Bütün Sözlerde konuşan ben değilim. Belki, işârât-ı Kur'âniye nâmına hakikattir. Hakikat ise hak söyler, doğru konuşur. Eğer yanlış bir şey gördünüz; muhakkak biliniz ki, haberim olmadan fikrim karışmış, karıştırmış, yanlış etmiş.

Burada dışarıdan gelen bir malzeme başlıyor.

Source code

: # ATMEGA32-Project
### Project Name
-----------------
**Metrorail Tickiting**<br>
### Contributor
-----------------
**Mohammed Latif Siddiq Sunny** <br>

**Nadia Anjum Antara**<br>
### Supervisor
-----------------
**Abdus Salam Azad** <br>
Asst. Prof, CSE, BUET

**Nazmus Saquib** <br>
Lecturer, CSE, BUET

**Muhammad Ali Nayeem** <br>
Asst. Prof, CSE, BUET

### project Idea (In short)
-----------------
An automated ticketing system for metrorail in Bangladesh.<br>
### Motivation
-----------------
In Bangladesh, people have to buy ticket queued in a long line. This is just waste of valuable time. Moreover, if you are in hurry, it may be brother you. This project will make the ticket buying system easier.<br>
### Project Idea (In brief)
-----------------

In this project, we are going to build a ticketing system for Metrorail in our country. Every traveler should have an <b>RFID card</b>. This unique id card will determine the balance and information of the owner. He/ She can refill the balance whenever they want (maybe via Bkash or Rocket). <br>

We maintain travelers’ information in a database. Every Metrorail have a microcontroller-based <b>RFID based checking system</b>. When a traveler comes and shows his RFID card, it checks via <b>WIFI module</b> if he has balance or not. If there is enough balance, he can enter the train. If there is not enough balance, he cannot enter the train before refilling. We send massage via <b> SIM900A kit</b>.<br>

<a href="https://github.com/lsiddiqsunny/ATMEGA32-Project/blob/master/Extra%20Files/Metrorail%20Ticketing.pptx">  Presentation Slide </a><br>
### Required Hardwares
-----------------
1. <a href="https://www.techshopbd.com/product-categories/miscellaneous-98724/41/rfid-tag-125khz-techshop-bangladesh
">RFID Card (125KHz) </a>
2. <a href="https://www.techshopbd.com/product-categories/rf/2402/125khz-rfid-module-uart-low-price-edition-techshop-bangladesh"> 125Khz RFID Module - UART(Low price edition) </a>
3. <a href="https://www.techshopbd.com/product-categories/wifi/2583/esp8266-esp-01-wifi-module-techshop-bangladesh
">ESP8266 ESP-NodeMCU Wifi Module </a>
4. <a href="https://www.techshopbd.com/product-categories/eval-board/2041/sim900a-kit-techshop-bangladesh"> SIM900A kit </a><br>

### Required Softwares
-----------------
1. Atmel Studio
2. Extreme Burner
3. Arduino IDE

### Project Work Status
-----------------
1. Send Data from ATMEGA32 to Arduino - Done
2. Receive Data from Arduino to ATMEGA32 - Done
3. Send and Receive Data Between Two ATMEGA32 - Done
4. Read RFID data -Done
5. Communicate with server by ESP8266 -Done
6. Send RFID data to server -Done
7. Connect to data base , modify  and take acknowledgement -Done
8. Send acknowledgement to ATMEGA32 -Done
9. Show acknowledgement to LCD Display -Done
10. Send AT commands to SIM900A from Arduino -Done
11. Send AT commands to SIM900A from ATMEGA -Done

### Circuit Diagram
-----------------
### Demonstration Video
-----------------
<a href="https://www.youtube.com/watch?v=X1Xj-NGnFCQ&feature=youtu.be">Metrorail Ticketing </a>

Haşiye: Hadîsin nassıyla, 'O şuhud, bütün lezâiz-i Cennetin o derece fevkındedir ki, onları unutturur ve şuhuddan sonra, ehl-i şuhudun hüsn-ü cemâli o derece fazlalaşır ki, döndükleri vakit, saraylarındaki âileleri çok dikkat ile, zor ile onları tanıyabilirler' hadîste vârid olmuştur.

Lügatçe:
ehl-i keşif ve tahkik: gayb âlemine ait bilinmeyen hakikatleri Cenâb-ı Allah’ın lütfu ve ihsanıyla bilen kimseler-müşâhede: Görme, seyretme-Zât-ı Zülcelal: sonsuz haşmet ve yücelik sahibi Zât, Allah-rü'yet: Cenâb-ı Hakkın cemâlini görme-nass: açık ve kesin hüküm-iştiyak: çok kuvvetli arzu ve istek-şuhud: görme-mehâsin: Güzellikler-cilve-i cemâli ve kemâl: güzellik ve mükemmelliğin yansıması.